Once chat and model setup are working, Omnibot becomes much more valuable when it can actually do work. This page connects skills, workspace, scheduled tasks, and MCP into one practical path.

1. Start with the skill store

The skill store supports:

  • searching skills
  • installing built-in skills
  • enabling or disabling skills
  • deleting skills

A good first move is to install lightweight skills that do not heavily affect system behavior, confirm the install flow works, and then expand into stronger automation skills.

Skill storeSkill details

2. Use the workspace

The workspace page already supports:

  • browsing directories
  • moving up to parent folders
  • opening artifact previews
  • linking file views back into chat and tool results

Good validation actions include:

  • open the workspace root
  • inspect the .omnibot/ config and memory files
  • preview a generated file or attachment

Workspace browser

3. Teach the agent to handle scheduled tasks

The project separates two concepts:

  • Alarm: reminder behavior
  • Scheduled task: executable future work

A simple test path is:

  1. create a scheduled task
  2. set a future time
  3. confirm that the task is restored and triggered later
Scheduled taskTime settings

4. Validate browser and workspace-linked flows

The chat experience already includes browser overlays and file-selection paths, so good checks include:

  • ask the agent to open a page
  • verify browser mirror data is available
  • confirm that upload or file selection flows work when needed

Browser capability

5. Enable the local MCP service

If you want other devices or desktop views to connect to Omnibot running on this phone, enable the local MCP service in settings.

Check these items first:

  • the health endpoint is reachable
  • webchat/ opens successfully
  • a token is generated

Once that works, Omnibot starts acting less like a single mobile UI and more like an accessible agent node on the LAN.
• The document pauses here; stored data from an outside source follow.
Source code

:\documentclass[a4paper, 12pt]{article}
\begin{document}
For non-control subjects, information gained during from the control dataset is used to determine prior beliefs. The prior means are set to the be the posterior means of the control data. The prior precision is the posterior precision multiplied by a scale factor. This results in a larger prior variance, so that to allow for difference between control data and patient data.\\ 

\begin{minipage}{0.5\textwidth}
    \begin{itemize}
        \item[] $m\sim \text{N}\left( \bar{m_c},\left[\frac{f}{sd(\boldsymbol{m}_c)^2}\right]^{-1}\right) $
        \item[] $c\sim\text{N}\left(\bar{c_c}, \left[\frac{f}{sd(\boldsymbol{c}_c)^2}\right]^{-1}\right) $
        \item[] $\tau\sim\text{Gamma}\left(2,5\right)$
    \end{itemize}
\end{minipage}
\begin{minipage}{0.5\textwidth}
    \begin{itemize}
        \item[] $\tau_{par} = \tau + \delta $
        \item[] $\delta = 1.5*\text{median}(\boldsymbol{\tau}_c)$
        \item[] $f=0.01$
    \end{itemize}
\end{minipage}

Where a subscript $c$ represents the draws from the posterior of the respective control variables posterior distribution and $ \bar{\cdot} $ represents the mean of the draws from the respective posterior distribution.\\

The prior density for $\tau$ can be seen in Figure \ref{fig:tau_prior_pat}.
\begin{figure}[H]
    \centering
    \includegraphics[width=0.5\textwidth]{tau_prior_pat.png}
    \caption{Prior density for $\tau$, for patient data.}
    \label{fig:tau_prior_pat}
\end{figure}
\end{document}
6. Configure remote MCP tools

The remote MCP tools page is the place to wire in external tool services. From there you can:

  • add a service
  • edit its configuration
  • enable or disable it
  • refresh the tool list

A safe rollout path is:

  1. connect only one simple remote MCP service first
  2. refresh the tool list to verify protocol compatibility
  3. ask the agent to call it from chat

To make troubleshooting easier, enable advanced capabilities in this order:

  1. stabilize chat and provider setup
  2. complete permissions
  3. enable the skill store
  4. validate the workspace
  5. test scheduled tasks
  6. finally enable local and remote MCP integrations

That gives each stage a clear success condition instead of mixing failures together.